(Activity): Take the material below and restate it word for word, stopping after the line in which "## ABOUT ME" occurs.
══════════
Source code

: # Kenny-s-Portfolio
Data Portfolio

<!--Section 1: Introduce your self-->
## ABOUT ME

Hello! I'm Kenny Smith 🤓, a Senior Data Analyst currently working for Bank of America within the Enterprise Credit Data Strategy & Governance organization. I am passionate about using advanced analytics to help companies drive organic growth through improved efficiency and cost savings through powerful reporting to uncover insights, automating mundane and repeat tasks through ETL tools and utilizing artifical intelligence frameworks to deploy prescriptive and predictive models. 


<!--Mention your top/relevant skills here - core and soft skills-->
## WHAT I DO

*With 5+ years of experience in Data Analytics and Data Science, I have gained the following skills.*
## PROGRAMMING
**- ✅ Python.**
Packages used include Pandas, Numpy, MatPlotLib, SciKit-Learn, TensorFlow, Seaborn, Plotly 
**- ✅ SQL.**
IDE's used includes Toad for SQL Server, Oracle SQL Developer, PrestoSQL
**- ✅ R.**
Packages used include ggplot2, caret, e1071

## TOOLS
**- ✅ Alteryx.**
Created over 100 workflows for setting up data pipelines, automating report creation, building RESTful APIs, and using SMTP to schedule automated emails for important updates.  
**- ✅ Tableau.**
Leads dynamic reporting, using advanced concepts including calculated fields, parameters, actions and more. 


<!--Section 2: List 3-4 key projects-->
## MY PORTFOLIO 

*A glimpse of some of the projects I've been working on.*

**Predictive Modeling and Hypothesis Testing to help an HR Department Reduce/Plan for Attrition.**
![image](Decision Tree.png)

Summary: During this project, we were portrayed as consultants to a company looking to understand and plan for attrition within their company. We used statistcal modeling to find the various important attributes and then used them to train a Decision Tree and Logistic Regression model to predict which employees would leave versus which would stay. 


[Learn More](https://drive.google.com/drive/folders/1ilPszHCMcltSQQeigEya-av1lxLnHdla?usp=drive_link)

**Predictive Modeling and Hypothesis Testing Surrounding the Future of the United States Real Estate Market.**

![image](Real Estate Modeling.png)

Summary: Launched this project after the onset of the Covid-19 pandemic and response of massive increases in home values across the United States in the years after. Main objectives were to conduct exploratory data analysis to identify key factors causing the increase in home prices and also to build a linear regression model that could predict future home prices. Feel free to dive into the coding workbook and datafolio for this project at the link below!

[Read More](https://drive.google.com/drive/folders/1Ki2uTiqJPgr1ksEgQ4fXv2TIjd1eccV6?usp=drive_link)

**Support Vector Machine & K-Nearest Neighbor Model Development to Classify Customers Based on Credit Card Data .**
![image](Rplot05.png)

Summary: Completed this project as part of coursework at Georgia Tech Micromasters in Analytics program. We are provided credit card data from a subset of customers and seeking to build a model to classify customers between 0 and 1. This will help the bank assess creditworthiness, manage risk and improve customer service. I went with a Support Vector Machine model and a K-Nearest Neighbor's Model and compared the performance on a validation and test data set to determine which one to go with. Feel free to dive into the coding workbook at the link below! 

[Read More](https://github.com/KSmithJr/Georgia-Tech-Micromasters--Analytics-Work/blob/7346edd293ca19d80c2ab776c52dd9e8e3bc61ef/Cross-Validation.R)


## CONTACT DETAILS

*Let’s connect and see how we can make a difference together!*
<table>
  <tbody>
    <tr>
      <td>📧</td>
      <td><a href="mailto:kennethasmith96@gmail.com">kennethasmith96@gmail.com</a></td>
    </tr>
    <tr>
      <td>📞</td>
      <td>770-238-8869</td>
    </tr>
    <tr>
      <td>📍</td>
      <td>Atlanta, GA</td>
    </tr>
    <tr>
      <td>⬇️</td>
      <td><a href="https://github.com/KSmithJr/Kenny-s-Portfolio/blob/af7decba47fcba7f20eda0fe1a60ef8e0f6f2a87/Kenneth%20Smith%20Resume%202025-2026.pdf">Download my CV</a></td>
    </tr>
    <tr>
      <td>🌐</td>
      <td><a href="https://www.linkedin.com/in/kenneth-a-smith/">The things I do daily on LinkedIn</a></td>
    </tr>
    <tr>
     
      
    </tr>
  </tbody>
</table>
══════════
(Written reply):
Source code

: # Kenny-s-Portfolio
Data Portfolio

<!--Section 1: Introduce your self-->
## ABOUT ME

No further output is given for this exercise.